Los únicos detalles son:
- primero que queda lejos ( bueno en Santiago todo es lejos) de hecho bajar en micro y metro desde la casa de mi abuela me demora 45 minutos.
- ojo con arrendar cletas abajo; en el verano con una amiga decidimos "abakanadamente" subirlos por ese medio. No crean que porque suben el cerro a pie o corriendo , subirlo en cleta es igual... se requiere mucho estado físico para subirlo en cleta.
El resultado fue penoso, no pudimos subir ni la primera cuesta entera arriba de la cleta, y ya cuando nos dimos cuenta que en realidad estábamos haciendo el loco, decidimos bajar y dejarnos caer por el cerro. Detalle, los frenos no estaban muy buenos. Mi amiga le reclamo al dueño, y luego ante la buena disposicion de este ultimo en pos de no estar ni ahi con darnos una explciacion de porque no arreglaba las bicis. Pensamos en demandarlo, llamar al sii ( para vengarnos), denunciarlo a la municipalidad, mandar cartas al mercurio,etc.
Por supuesto, al día siguiente se nos olvido todo, así que OJO porque el malechor arrienda cletas sin frenos sigue lucrando!!!
lo bueno:
- llegar a la cima y , ir agotada y de pronto ver la virgen ( es adrenalinico),observar Santiago desde la altura, tomar mote con huesillos para calmar la sed, disfrutar de la naturaleza y el paisaje, y de paso ejercitarse.

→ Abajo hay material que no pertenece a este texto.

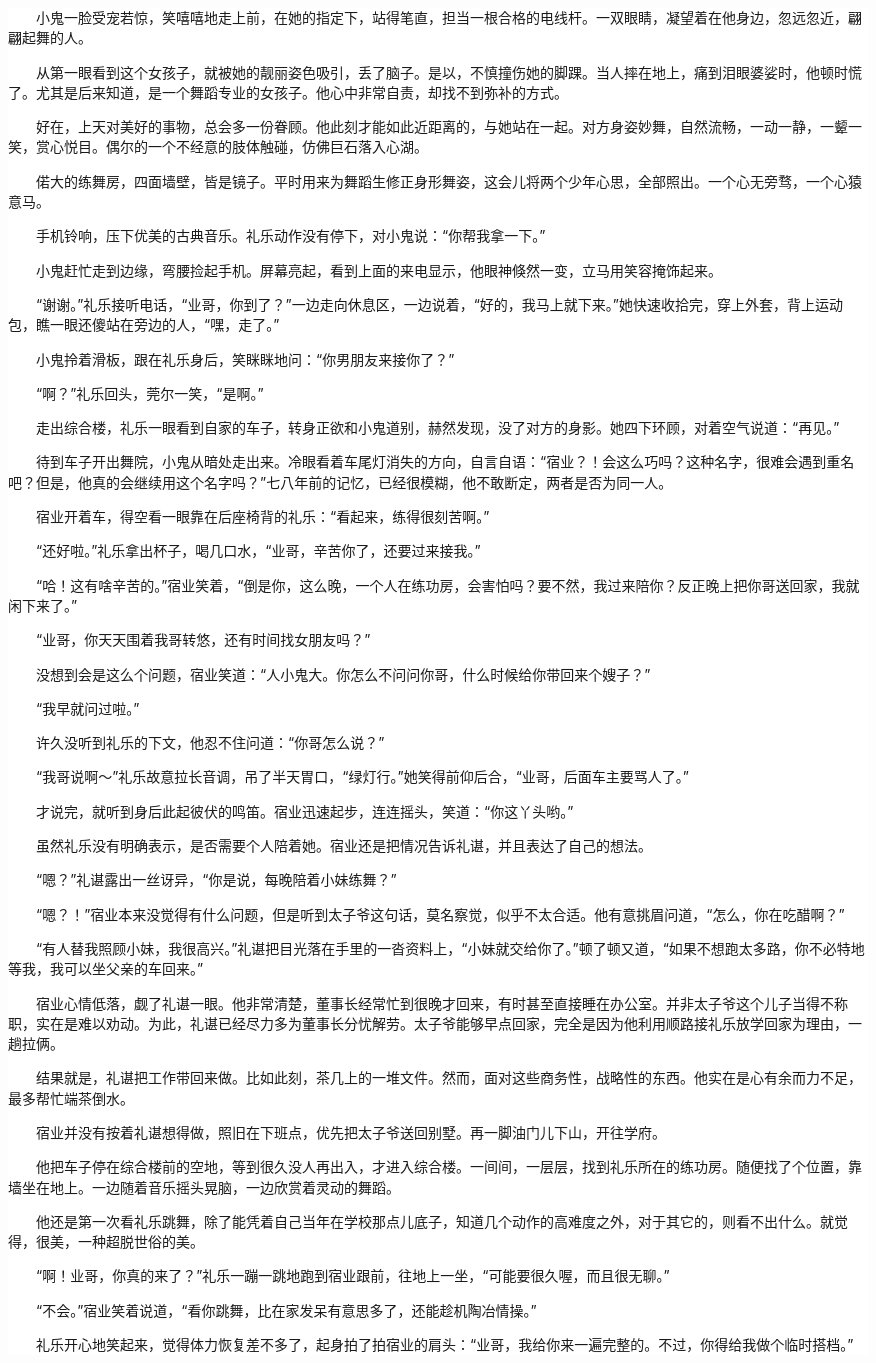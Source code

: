 　　小鬼一脸受宠若惊，笑嘻嘻地走上前，在她的指定下，站得笔直，担当一根合格的电线杆。一双眼睛，凝望着在他身边，忽远忽近，翩翩起舞的人。

　　从第一眼看到这个女孩子，就被她的靓丽姿色吸引，丢了脑子。是以，不慎撞伤她的脚踝。当人摔在地上，痛到泪眼婆娑时，他顿时慌了。尤其是后来知道，是一个舞蹈专业的女孩子。他心中非常自责，却找不到弥补的方式。

　　好在，上天对美好的事物，总会多一份眷顾。他此刻才能如此近距离的，与她站在一起。对方身姿妙舞，自然流畅，一动一静，一颦一笑，赏心悦目。偶尔的一个不经意的肢体触碰，仿佛巨石落入心湖。

　　偌大的练舞房，四面墙壁，皆是镜子。平时用来为舞蹈生修正身形舞姿，这会儿将两个少年心思，全部照出。一个心无旁骛，一个心猿意马。

　　手机铃响，压下优美的古典音乐。礼乐动作没有停下，对小鬼说：“你帮我拿一下。”

　　小鬼赶忙走到边缘，弯腰捡起手机。屏幕亮起，看到上面的来电显示，他眼神倏然一变，立马用笑容掩饰起来。

　　“谢谢。”礼乐接听电话，“业哥，你到了？”一边走向休息区，一边说着，“好的，我马上就下来。”她快速收拾完，穿上外套，背上运动包，瞧一眼还傻站在旁边的人，“嘿，走了。”

　　小鬼拎着滑板，跟在礼乐身后，笑眯眯地问：“你男朋友来接你了？”

　　“啊？”礼乐回头，莞尔一笑，“是啊。”

　　走出综合楼，礼乐一眼看到自家的车子，转身正欲和小鬼道别，赫然发现，没了对方的身影。她四下环顾，对着空气说道：“再见。”

　　待到车子开出舞院，小鬼从暗处走出来。冷眼看着车尾灯消失的方向，自言自语：“宿业？！会这么巧吗？这种名字，很难会遇到重名吧？但是，他真的会继续用这个名字吗？”七八年前的记忆，已经很模糊，他不敢断定，两者是否为同一人。

　　宿业开着车，得空看一眼靠在后座椅背的礼乐：“看起来，练得很刻苦啊。”

　　“还好啦。”礼乐拿出杯子，喝几口水，“业哥，辛苦你了，还要过来接我。”

　　“哈！这有啥辛苦的。”宿业笑着，“倒是你，这么晚，一个人在练功房，会害怕吗？要不然，我过来陪你？反正晚上把你哥送回家，我就闲下来了。”

　　“业哥，你天天围着我哥转悠，还有时间找女朋友吗？”

　　没想到会是这么个问题，宿业笑道：“人小鬼大。你怎么不问问你哥，什么时候给你带回来个嫂子？”

　　“我早就问过啦。”

　　许久没听到礼乐的下文，他忍不住问道：“你哥怎么说？”

　　“我哥说啊～”礼乐故意拉长音调，吊了半天胃口，“绿灯行。”她笑得前仰后合，“业哥，后面车主要骂人了。”

　　才说完，就听到身后此起彼伏的鸣笛。宿业迅速起步，连连摇头，笑道：“你这丫头哟。”

　　虽然礼乐没有明确表示，是否需要个人陪着她。宿业还是把情况告诉礼谌，并且表达了自己的想法。

　　“嗯？”礼谌露出一丝讶异，“你是说，每晚陪着小妹练舞？”

　　“嗯？！”宿业本来没觉得有什么问题，但是听到太子爷这句话，莫名察觉，似乎不太合适。他有意挑眉问道，“怎么，你在吃醋啊？”

　　“有人替我照顾小妹，我很高兴。”礼谌把目光落在手里的一沓资料上，“小妹就交给你了。”顿了顿又道，“如果不想跑太多路，你不必特地等我，我可以坐父亲的车回来。”

　　宿业心情低落，觑了礼谌一眼。他非常清楚，董事长经常忙到很晚才回来，有时甚至直接睡在办公室。并非太子爷这个儿子当得不称职，实在是难以劝动。为此，礼谌已经尽力多为董事长分忧解劳。太子爷能够早点回家，完全是因为他利用顺路接礼乐放学回家为理由，一趟拉俩。

　　结果就是，礼谌把工作带回来做。比如此刻，茶几上的一堆文件。然而，面对这些商务性，战略性的东西。他实在是心有余而力不足，最多帮忙端茶倒水。

　　宿业并没有按着礼谌想得做，照旧在下班点，优先把太子爷送回别墅。再一脚油门儿下山，开往学府。

　　他把车子停在综合楼前的空地，等到很久没人再出入，才进入综合楼。一间间，一层层，找到礼乐所在的练功房。随便找了个位置，靠墙坐在地上。一边随着音乐摇头晃脑，一边欣赏着灵动的舞蹈。

　　他还是第一次看礼乐跳舞，除了能凭着自己当年在学校那点儿底子，知道几个动作的高难度之外，对于其它的，则看不出什么。就觉得，很美，一种超脱世俗的美。

　　“啊！业哥，你真的来了？”礼乐一蹦一跳地跑到宿业跟前，往地上一坐，“可能要很久喔，而且很无聊。”

　　“不会。”宿业笑着说道，“看你跳舞，比在家发呆有意思多了，还能趁机陶冶情操。”

　　礼乐开心地笑起来，觉得体力恢复差不多了，起身拍了拍宿业的肩头：“业哥，我给你来一遍完整的。不过，你得给我做个临时搭档。”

Ahora, en esta época del año no ando con mucho tiempo, y no puedo darme el lujo de perder 45 min solo en movilizacion, por ello descubrí otro lugar muy bueno cerca de mi casa para ir a correr, lo bueno es que simula en parte el san Cristóbal pues todo es en subida. Aca el dato, subir por Estoril, hasta el estadio San Carlos de Apoquindo y devolverse por Charles Hamilton.
Pasado las 9 de la noche no anda mucha gente, no hay maestros que te gritan estupideces, y los autos atropelladores los identificas claramente por la luz.